— Problem statement —
The answer consists solely of the listing's lines from the first through the line containing "copies of this", each reproduced exactly.

START Input material

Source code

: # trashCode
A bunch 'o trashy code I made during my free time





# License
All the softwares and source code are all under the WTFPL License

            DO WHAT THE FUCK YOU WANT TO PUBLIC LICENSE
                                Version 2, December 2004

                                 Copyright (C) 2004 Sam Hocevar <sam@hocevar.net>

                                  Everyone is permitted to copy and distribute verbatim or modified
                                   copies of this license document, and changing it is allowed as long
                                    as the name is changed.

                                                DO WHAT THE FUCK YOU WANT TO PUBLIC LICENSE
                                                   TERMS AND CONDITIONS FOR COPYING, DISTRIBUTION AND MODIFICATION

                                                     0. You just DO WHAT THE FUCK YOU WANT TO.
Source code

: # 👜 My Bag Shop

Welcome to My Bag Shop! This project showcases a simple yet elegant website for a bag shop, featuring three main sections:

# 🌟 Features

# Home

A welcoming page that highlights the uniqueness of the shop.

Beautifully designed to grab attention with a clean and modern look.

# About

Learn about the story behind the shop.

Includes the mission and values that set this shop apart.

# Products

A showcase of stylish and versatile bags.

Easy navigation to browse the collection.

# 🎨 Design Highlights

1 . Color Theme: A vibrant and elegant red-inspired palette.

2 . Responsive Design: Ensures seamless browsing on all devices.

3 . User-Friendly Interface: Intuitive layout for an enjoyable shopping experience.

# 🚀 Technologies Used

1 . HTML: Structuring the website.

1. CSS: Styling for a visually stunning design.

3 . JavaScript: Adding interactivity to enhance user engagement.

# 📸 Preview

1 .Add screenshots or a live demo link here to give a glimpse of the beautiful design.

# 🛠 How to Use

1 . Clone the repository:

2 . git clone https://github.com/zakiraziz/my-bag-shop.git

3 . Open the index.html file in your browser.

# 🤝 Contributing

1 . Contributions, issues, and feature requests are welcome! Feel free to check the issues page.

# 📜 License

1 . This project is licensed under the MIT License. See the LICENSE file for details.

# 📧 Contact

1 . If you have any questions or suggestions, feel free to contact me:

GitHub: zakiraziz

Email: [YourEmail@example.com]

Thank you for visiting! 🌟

END Input material

— The completed task —
Source code

: # trashCode
A bunch 'o trashy code I made during my free time





# License
All the softwares and source code are all under the WTFPL License

            DO WHAT THE FUCK YOU WANT TO PUBLIC LICENSE
                                Version 2, December 2004

                                 Copyright (C) 2004 Sam Hocevar <sam@hocevar.net>

                                  Everyone is permitted to copy and distribute verbatim or modified
                                   copies of this license document, and changing it is allowed as long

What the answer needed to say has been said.